The main problems with maverick spend are the loss of savings from negotiated contracts and the risk of a potential breach of contract through volume leakage. Procurement’s #1 priority is still cost savings. Maverick spending means lost cost savings through not utilizing pre-negotiated prices or harnessing discounts by not achieving volume targets. Buying from unapproved or uncontracted suppliers leads to operational, supply and reputational risk. It may also create problems in developing key supplier relationships and source-to-pay processes.


Traditionally maverick spending has been most evident around tail-spend (i.e. low-value/high-frequency purchases). It occurs where there the Procure-to-Pay (P2P) process is not clear, and where P-cards are in use. There is a growing trend towards using P-cards and personal credit cards (for later reimbursement) to purchase items from e-commerce sites such as Amazon, Walmart or similar.

In mid-size enterprises there may be areas of spend that are not directly controlled by procurement. These are often categories such as marketing, IT software, and some of the professional services. This may lead to higher amount of spend that is categorized as maverick.

Why it occurs

Most employees don’t maverick spend intentionally or with rebellious intentions. Much of the problem of unregulated spending relates to behaviors that have become rooted over time, especially if off-contract spend is not monitored. Often times root cause for maverick spend relates to insufficient tools and processes as well as lack of knowledge and communication. Despite the intentions, the end result remains the same for spend management – money is left on the table.

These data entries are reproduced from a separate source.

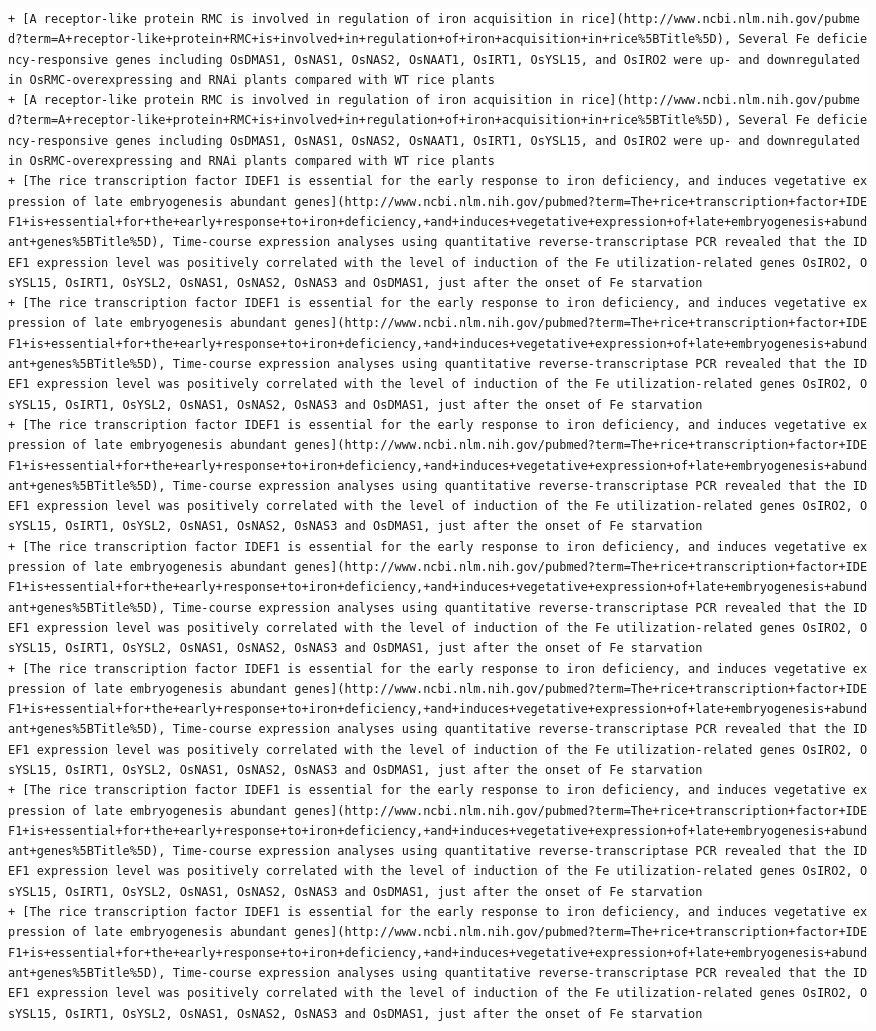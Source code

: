     + [A receptor-like protein RMC is involved in regulation of iron acquisition in rice](http://www.ncbi.nlm.nih.gov/pubmed?term=A+receptor-like+protein+RMC+is+involved+in+regulation+of+iron+acquisition+in+rice%5BTitle%5D), Several Fe deficiency-responsive genes including OsDMAS1, OsNAS1, OsNAS2, OsNAAT1, OsIRT1, OsYSL15, and OsIRO2 were up- and downregulated in OsRMC-overexpressing and RNAi plants compared with WT rice plants
    + [A receptor-like protein RMC is involved in regulation of iron acquisition in rice](http://www.ncbi.nlm.nih.gov/pubmed?term=A+receptor-like+protein+RMC+is+involved+in+regulation+of+iron+acquisition+in+rice%5BTitle%5D), Several Fe deficiency-responsive genes including OsDMAS1, OsNAS1, OsNAS2, OsNAAT1, OsIRT1, OsYSL15, and OsIRO2 were up- and downregulated in OsRMC-overexpressing and RNAi plants compared with WT rice plants
    + [The rice transcription factor IDEF1 is essential for the early response to iron deficiency, and induces vegetative expression of late embryogenesis abundant genes](http://www.ncbi.nlm.nih.gov/pubmed?term=The+rice+transcription+factor+IDEF1+is+essential+for+the+early+response+to+iron+deficiency,+and+induces+vegetative+expression+of+late+embryogenesis+abundant+genes%5BTitle%5D), Time-course expression analyses using quantitative reverse-transcriptase PCR revealed that the IDEF1 expression level was positively correlated with the level of induction of the Fe utilization-related genes OsIRO2, OsYSL15, OsIRT1, OsYSL2, OsNAS1, OsNAS2, OsNAS3 and OsDMAS1, just after the onset of Fe starvation
    + [The rice transcription factor IDEF1 is essential for the early response to iron deficiency, and induces vegetative expression of late embryogenesis abundant genes](http://www.ncbi.nlm.nih.gov/pubmed?term=The+rice+transcription+factor+IDEF1+is+essential+for+the+early+response+to+iron+deficiency,+and+induces+vegetative+expression+of+late+embryogenesis+abundant+genes%5BTitle%5D), Time-course expression analyses using quantitative reverse-transcriptase PCR revealed that the IDEF1 expression level was positively correlated with the level of induction of the Fe utilization-related genes OsIRO2, OsYSL15, OsIRT1, OsYSL2, OsNAS1, OsNAS2, OsNAS3 and OsDMAS1, just after the onset of Fe starvation
    + [The rice transcription factor IDEF1 is essential for the early response to iron deficiency, and induces vegetative expression of late embryogenesis abundant genes](http://www.ncbi.nlm.nih.gov/pubmed?term=The+rice+transcription+factor+IDEF1+is+essential+for+the+early+response+to+iron+deficiency,+and+induces+vegetative+expression+of+late+embryogenesis+abundant+genes%5BTitle%5D), Time-course expression analyses using quantitative reverse-transcriptase PCR revealed that the IDEF1 expression level was positively correlated with the level of induction of the Fe utilization-related genes OsIRO2, OsYSL15, OsIRT1, OsYSL2, OsNAS1, OsNAS2, OsNAS3 and OsDMAS1, just after the onset of Fe starvation
    + [The rice transcription factor IDEF1 is essential for the early response to iron deficiency, and induces vegetative expression of late embryogenesis abundant genes](http://www.ncbi.nlm.nih.gov/pubmed?term=The+rice+transcription+factor+IDEF1+is+essential+for+the+early+response+to+iron+deficiency,+and+induces+vegetative+expression+of+late+embryogenesis+abundant+genes%5BTitle%5D), Time-course expression analyses using quantitative reverse-transcriptase PCR revealed that the IDEF1 expression level was positively correlated with the level of induction of the Fe utilization-related genes OsIRO2, OsYSL15, OsIRT1, OsYSL2, OsNAS1, OsNAS2, OsNAS3 and OsDMAS1, just after the onset of Fe starvation
    + [The rice transcription factor IDEF1 is essential for the early response to iron deficiency, and induces vegetative expression of late embryogenesis abundant genes](http://www.ncbi.nlm.nih.gov/pubmed?term=The+rice+transcription+factor+IDEF1+is+essential+for+the+early+response+to+iron+deficiency,+and+induces+vegetative+expression+of+late+embryogenesis+abundant+genes%5BTitle%5D), Time-course expression analyses using quantitative reverse-transcriptase PCR revealed that the IDEF1 expression level was positively correlated with the level of induction of the Fe utilization-related genes OsIRO2, OsYSL15, OsIRT1, OsYSL2, OsNAS1, OsNAS2, OsNAS3 and OsDMAS1, just after the onset of Fe starvation
    + [The rice transcription factor IDEF1 is essential for the early response to iron deficiency, and induces vegetative expression of late embryogenesis abundant genes](http://www.ncbi.nlm.nih.gov/pubmed?term=The+rice+transcription+factor+IDEF1+is+essential+for+the+early+response+to+iron+deficiency,+and+induces+vegetative+expression+of+late+embryogenesis+abundant+genes%5BTitle%5D), Time-course expression analyses using quantitative reverse-transcriptase PCR revealed that the IDEF1 expression level was positively correlated with the level of induction of the Fe utilization-related genes OsIRO2, OsYSL15, OsIRT1, OsYSL2, OsNAS1, OsNAS2, OsNAS3 and OsDMAS1, just after the onset of Fe starvation
    + [The rice transcription factor IDEF1 is essential for the early response to iron deficiency, and induces vegetative expression of late embryogenesis abundant genes](http://www.ncbi.nlm.nih.gov/pubmed?term=The+rice+transcription+factor+IDEF1+is+essential+for+the+early+response+to+iron+deficiency,+and+induces+vegetative+expression+of+late+embryogenesis+abundant+genes%5BTitle%5D), Time-course expression analyses using quantitative reverse-transcriptase PCR revealed that the IDEF1 expression level was positively correlated with the level of induction of the Fe utilization-related genes OsIRO2, OsYSL15, OsIRT1, OsYSL2, OsNAS1, OsNAS2, OsNAS3 and OsDMAS1, just after the onset of Fe starvation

  • Inefficient purchasing processes
    Inefficient processes may cause maverick spending. Where the P2P process is not clearly defined or communicated, there is both confusion and frustration among users, i.e. corporate shoppers. A poorly functioning P2P process creates a situation where a corporate shopper looks for a simpler, faster alternative to fulfill their needs. Employees may find corporate purchase systems tricky and time consuming compared to consumer buying experience. Slow approval of Purchase Requisitions (PR) and Purchase Orders (PO) can be to blame. Where purchase processes are ineffective employees will bypass the rules. This hurts profits and exposes your organization to operational risks.
  • Poor internal communication
    Suboptimal communication often leads to maverick spending. Employees may not be aware of the preferred suppliers or procurement policies. Implementation of new or renegotiated contracts is often poorly executed and communicated late, if at all. Employees can only take advantage of contracts if they know that they exist. They may not be aware of the full contract scope, potential discounts and value added services that impact on total cost of ownership (TCO). Often the terms and conditions of an well-negotiated contract are not clear or there is limited access to the contents of the contract, so the temptation is for users to find their own supplier instead. Employees are going to look for an easier way especially in the “difficult” categories such as maintenance and repair, marketing, IT software, and some professional services. This often happens in decentralized organizations or those that work in silos. 

See below full list of reported causes of maverick spend according to the Hackett Group (2019).

Top causes of Maverick Spend

Tips to reduce it

In mitigating maverick spend, CIPS recommends to establish clear roles and define who holds the license to buy. P2P processes and policies should be clear for all categories, and easy for employees to justify and follow. CIPS continues, that purchase orders should be placed for every purchase, which is commonly referenced as "no PO no Pay" policy. (Source: CIPS, 2014)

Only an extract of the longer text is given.